Thank you Piers! I have added this to the **Number collection** on Mathematics Starters where you will find other ideas for Number starters.

**UK Maths Challenge questions** provide an opportunity for working without a calculator. Maths Challenge questions are an excellent resource at any time – not just for preparation for the competitions, particularly with the increased requirement for problem solving skills at all levels. On the outstanding **Diagnostic Questions** site, you can choose **Junior Maths Challenge questions by topic** by choosing the Themed Quizzes option. These quizzes consist of sets of four or five questions grouped by topic. (Log in to Diagnostic Questions to use the link.)

**Further Resources**

**Mental Arithmetic Training site**

For schools with Sixth Form Students taking this test, I feel it is important that the Mathematics Department has a good understanding of the mathematical skills required. These **further resources** are useful for understanding the requirements of the test.

Section 1 of the examination is a one hour test of Aptitude and Skills which includes sections on Problem Solving, Understanding Argument and Data Analysis and Inference. Talking to students it is this section that they find the most demanding. With 35 multiple-choice questions to be answered in 60 minutes without a calculator, students need to work accurately and efficiently.

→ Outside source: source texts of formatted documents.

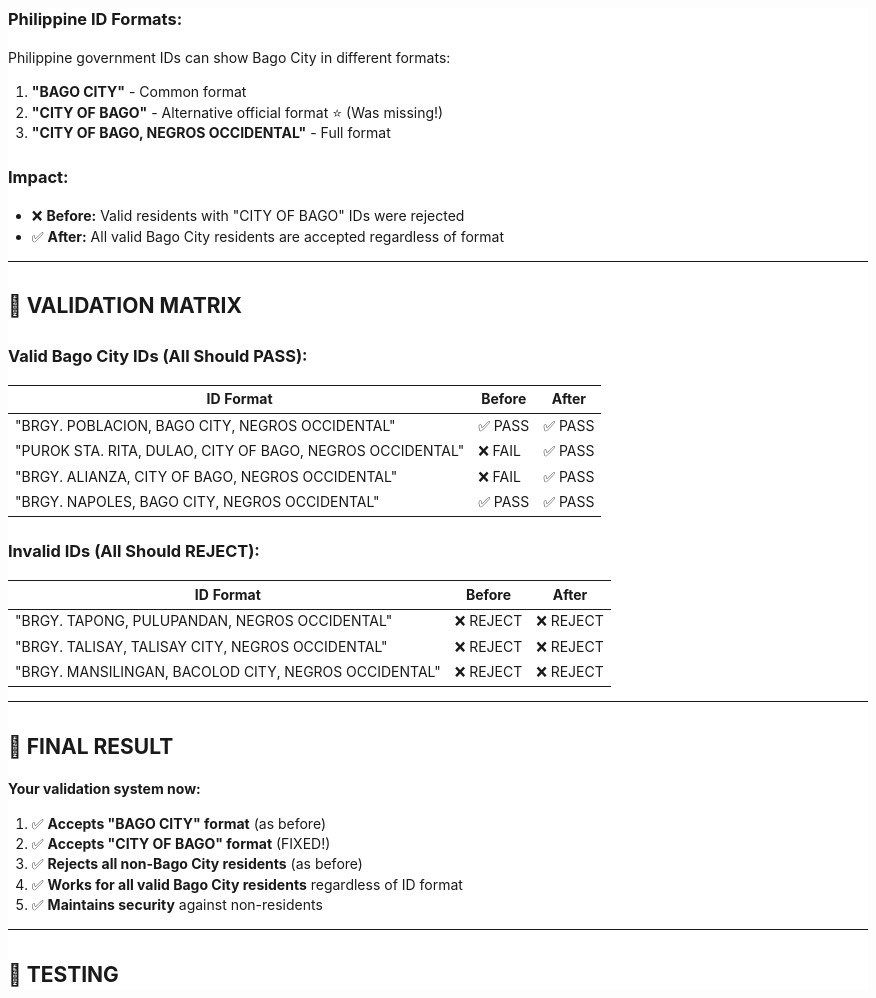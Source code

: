 ### **Philippine ID Formats:**
Philippine government IDs can show Bago City in different formats:

1. **"BAGO CITY"** - Common format
2. **"CITY OF BAGO"** - Alternative official format ⭐ (Was missing!)
3. **"CITY OF BAGO, NEGROS OCCIDENTAL"** - Full format

### **Impact:**
- ❌ **Before:** Valid residents with "CITY OF BAGO" IDs were rejected
- ✅ **After:** All valid Bago City residents are accepted regardless of format

---

## 🧪 **VALIDATION MATRIX**

### **Valid Bago City IDs (All Should PASS):**

| ID Format | Before | After |
|-----------|--------|-------|
| "BRGY. POBLACION, BAGO CITY, NEGROS OCCIDENTAL" | ✅ PASS | ✅ PASS |
| "PUROK STA. RITA, DULAO, CITY OF BAGO, NEGROS OCCIDENTAL" | ❌ FAIL | ✅ PASS |
| "BRGY. ALIANZA, CITY OF BAGO, NEGROS OCCIDENTAL" | ❌ FAIL | ✅ PASS |
| "BRGY. NAPOLES, BAGO CITY, NEGROS OCCIDENTAL" | ✅ PASS | ✅ PASS |

### **Invalid IDs (All Should REJECT):**

| ID Format | Before | After |
|-----------|--------|-------|
| "BRGY. TAPONG, PULUPANDAN, NEGROS OCCIDENTAL" | ❌ REJECT | ❌ REJECT |
| "BRGY. TALISAY, TALISAY CITY, NEGROS OCCIDENTAL" | ❌ REJECT | ❌ REJECT |
| "BRGY. MANSILINGAN, BACOLOD CITY, NEGROS OCCIDENTAL" | ❌ REJECT | ❌ REJECT |

---

## 🎉 **FINAL RESULT**

**Your validation system now:**

1. ✅ **Accepts "BAGO CITY" format** (as before)
2. ✅ **Accepts "CITY OF BAGO" format** (FIXED!)
3. ✅ **Rejects all non-Bago City residents** (as before)
4. ✅ **Works for all valid Bago City residents** regardless of ID format
5. ✅ **Maintains security** against non-residents

---

## 🚀 **TESTING**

Section 2 on Scientific Knowledge and Applications includes Mathematics questions, the questions are restricted to material typically included in non-specialist school Science and Mathematics courses. The Mathematics content is covered at GCSE as you can see from the last pages of the **BMAT specification**. Students will, however, require a level of understanding appropriate for the able target group taking this examination. Questions are in multiple-choice format and **calculators may not be used**.